PhoU同源物调控金黄色葡萄球菌代谢通路与持留菌形成机制的研究

Antibiotics resistant of Staphylococcus aureus is not only related to expression of drug resistant genes, but also related to persister formation, invading and surviving in the host cells. Persister formation is one of factors resulting in the failure of treatment of infections. Multiple factors involve in persister formation, and PhoU homologue is an important regulator. The bacteria shared distinct mechanisms of PhoU, but its function is currently unknown. With bioinformatics analysis, we have identified two phoU homologues（phoU-1 and phoU-2）in the genomes of S. aureus and S. epidermidis, which is different from that of E. coli (only one phoU exits). In our preliminary study, phoU1 knockout reduced persister formation of S. aureus, but no effect on the Staphylococcus epidermidis. For investigating S. aureus’s phoU homologues functions and mechanisms in the persister formation, virulence, invasiveness and intracellular survival, we shall use a S. aureus virulent strain (USA500) to construct phoU homologous genes knock-out strains, as ∆phoU1, ∆phoU2 or ∆phoU1-phoU2. By comparison the transcriptomes of the gene knock-out strains with that of the parent strains, we shall identified the metabolism pathways which may regulated by PhoU homologues, and further validate by detection of metabolic products or subtracts in the pathway. Then the interaction of PhoU homologue with two component system, PhoRP /or YycG will be investigated. This study shall elucidate mechanism of PhoU homologue in regulation of S. aureus metabolism pathways involving persister formation and bacterial virulence.

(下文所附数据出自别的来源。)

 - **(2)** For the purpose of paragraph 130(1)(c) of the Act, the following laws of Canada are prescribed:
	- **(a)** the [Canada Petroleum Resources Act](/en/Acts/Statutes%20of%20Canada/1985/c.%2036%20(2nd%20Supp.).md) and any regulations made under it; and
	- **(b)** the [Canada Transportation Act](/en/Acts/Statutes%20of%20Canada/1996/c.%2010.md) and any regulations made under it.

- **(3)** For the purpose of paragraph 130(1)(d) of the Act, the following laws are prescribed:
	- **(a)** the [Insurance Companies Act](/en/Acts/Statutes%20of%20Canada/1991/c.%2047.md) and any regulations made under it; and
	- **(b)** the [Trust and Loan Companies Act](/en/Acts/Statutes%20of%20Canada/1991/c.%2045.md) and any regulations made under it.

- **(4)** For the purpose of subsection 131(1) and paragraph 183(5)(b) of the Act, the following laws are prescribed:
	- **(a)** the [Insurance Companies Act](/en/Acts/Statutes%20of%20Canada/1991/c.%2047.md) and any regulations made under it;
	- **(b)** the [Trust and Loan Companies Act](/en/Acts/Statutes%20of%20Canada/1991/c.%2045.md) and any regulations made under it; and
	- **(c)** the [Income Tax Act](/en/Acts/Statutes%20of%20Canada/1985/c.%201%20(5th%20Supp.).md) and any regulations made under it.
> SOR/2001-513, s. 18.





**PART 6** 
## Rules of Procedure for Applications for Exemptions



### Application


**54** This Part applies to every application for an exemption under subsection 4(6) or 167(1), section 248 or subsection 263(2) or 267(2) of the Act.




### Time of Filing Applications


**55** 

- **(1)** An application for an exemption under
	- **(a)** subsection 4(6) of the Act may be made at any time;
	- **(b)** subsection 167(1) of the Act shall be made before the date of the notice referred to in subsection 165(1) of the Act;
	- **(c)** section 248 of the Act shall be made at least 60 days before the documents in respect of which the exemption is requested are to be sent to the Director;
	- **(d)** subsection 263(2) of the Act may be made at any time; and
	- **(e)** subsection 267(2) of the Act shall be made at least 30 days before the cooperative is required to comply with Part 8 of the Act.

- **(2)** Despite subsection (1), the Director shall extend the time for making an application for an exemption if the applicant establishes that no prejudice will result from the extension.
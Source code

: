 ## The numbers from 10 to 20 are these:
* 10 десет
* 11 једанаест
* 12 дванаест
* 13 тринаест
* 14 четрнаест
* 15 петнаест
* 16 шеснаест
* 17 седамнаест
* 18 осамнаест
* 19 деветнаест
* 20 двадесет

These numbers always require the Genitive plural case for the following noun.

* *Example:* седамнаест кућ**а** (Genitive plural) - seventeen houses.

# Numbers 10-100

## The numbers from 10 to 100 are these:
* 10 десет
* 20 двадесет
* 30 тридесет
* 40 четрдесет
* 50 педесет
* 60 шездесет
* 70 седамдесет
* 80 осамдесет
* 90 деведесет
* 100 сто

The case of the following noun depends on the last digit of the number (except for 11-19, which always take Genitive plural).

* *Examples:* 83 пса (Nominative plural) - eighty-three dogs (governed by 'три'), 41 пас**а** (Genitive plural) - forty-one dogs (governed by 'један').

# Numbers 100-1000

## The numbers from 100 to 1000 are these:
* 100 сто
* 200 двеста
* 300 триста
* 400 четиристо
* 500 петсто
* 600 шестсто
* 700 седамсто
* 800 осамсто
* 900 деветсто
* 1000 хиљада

金黄色葡萄球菌的耐药性不仅与耐药基因表达有关，还与持留菌形成、入侵及细胞内存活有关，是治疗失败的重要因素之一。多因素参与细菌持留菌的形成，其中PhoU是重要的调控因子。经生物信息学分析，我们发现金葡菌和表葡菌基因组中存在2个phoU同源基因（phoU1和phoU2），而大肠埃希菌含1个phoU。初步研究显示phoU1敲除可减少金葡菌持留菌的形成，而对表葡菌无影响，提示PhoU同源物在不同细菌中作用机制不同。因此，本课题将构建金葡菌USA500 phoU1或phoU2单基因敲除株和phoU1-phoU2双基因敲株，研究其对金葡菌持留菌形成、毒力、侵袭力及胞内存活的影响；比较表达谱，分析金葡菌PhoU同源物可能调控的代谢通路，并通过其代谢产物或底物进行验证；研究PhoRP /YycGF对PhoU同源物表达的调控，阐明PhoU同源物调控金黄色葡萄球菌相关代谢途径与持留菌形成及细菌毒力的机制。

课题前期研究发现表皮葡萄球菌基因组含2个phoU（phoU-1 和 phoU-2），其中phoU-2参与持留菌的形成，但金黄色葡萄球菌PhoU同源物的调控功能尚不清楚。本研究分别构建了金黄色葡萄球菌USA500 2395单基因敲除株（ΔphoU1和ΔphoU2）及双基因敲除株（ΔphoU1ΔphoU2），检测了其生长能力、抗生素敏感性、持留菌形成能力及环境压力的耐受力、细胞入侵和胞内存活能力。通过构建USA300 FPR3757菌株（生物膜阴性）和SA113菌株（生物膜阳性）phoU1或phoU2沉默株进行验证。phoU1和phoU2敲除对USA500 2395的生长无明显影响，但均可导致持留菌形成能力下降，互补株的持留菌数量恢复。沉默phoU2可减少细菌生物膜的形成。突变株在7 mM H2O2压力下持留菌形成能力下降，而在7 mM H2O2下细菌生长无差异。提示金黄色葡萄球菌PhoU同源物调控的生物学功能与表皮葡萄球菌有所不同。.进而，基于phoU1和phoU2敲除株与野生株的转录谱和差异表达基因分析，对PhoU同源基因突变株（ΔphoU1、ΔphoU2和ΔphoU1ΔphoU2）/野生株的磷酸盐代谢（polyP、Pi含量、ATP合成）以及葡萄糖代谢、乳酸代谢、磷酸戊糖等通路进行生物学验证。敲除株胞内Pi含量相似，phoU2敲除可增强胞内PolyP水平。phoU突变株胞外葡萄糖含量降低；胞内丙酮酸和ATP含量升高。phoU1或phoU2敲除可消耗更多葡萄糖并生成ATP，与持留菌形成有关。然而，突变株的乳酸代谢以及磷酸戊糖通路与野生株无明显差异。提示金黄色葡萄球菌phoU1和/或phoU2产物调控的代谢通路与表皮葡萄球菌有所不同。.基于突变株的毒力因子表达改变，我们研究了phoU敲除株（ΔphoU1、ΔphoU2和ΔphoU1ΔphoU2）的毒力。突变株在细胞中存活能力下降，但入侵A549细胞的菌量无差异。ΔphoU2（94.03%）和ΔphoU1ΔphoU2(84.62%)的α-溶血能力与比USA5002395（70.96%）增强且α-溶血素蛋白表达量升高，回复突变可使溶血表型恢复，证明phoU2产物可调控金黄色葡萄球菌毒力。EMAS显示PhoP/PhoR可结合与到phoU1、phoU2及phoP/phoR的启动子。